» What you are asked to do
For this exercise, reproduce the records exactly as they stand and do not carry any images over.

[Dataset entries]

|---|

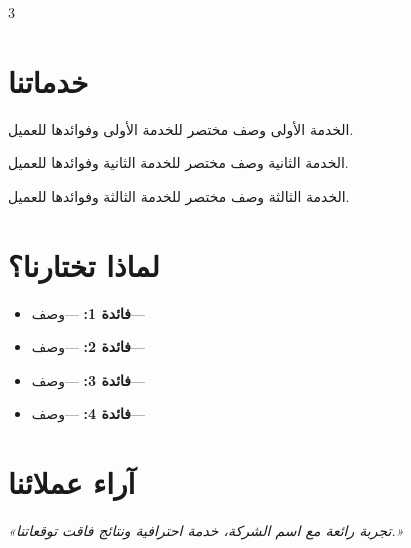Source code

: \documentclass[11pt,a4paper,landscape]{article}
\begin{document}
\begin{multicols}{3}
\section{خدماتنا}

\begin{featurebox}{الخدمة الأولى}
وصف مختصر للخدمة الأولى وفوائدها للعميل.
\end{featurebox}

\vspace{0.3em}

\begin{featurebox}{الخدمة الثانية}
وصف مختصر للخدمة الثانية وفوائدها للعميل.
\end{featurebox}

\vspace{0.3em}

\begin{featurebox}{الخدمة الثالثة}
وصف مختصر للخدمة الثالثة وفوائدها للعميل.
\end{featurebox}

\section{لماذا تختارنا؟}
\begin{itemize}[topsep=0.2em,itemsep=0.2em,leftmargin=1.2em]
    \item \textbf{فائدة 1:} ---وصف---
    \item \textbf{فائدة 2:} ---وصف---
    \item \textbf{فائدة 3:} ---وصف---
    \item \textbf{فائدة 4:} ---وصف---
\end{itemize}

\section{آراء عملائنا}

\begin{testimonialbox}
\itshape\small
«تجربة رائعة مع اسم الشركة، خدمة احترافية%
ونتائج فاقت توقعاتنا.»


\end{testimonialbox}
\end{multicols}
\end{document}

|---|

» Output below
Source code

: \documentclass[11pt,a4paper,landscape]{article}
\begin{document}
\begin{multicols}{3}
\section{خدماتنا}

\begin{featurebox}{الخدمة الأولى}
وصف مختصر للخدمة الأولى وفوائدها للعميل.
\end{featurebox}

\vspace{0.3em}

\begin{featurebox}{الخدمة الثانية}
وصف مختصر للخدمة الثانية وفوائدها للعميل.
\end{featurebox}

\vspace{0.3em}

\begin{featurebox}{الخدمة الثالثة}
وصف مختصر للخدمة الثالثة وفوائدها للعميل.
\end{featurebox}

\section{لماذا تختارنا؟}
\begin{itemize}[topsep=0.2em,itemsep=0.2em,leftmargin=1.2em]
    \item \textbf{فائدة 1:} ---وصف---
    \item \textbf{فائدة 2:} ---وصف---
    \item \textbf{فائدة 3:} ---وصف---
    \item \textbf{فائدة 4:} ---وصف---
\end{itemize}

\section{آراء عملائنا}

\begin{testimonialbox}
\itshape\small
«تجربة رائعة مع اسم الشركة، خدمة احترافية%
ونتائج فاقت توقعاتنا.»


\end{testimonialbox}
\end{multicols}
\end{document}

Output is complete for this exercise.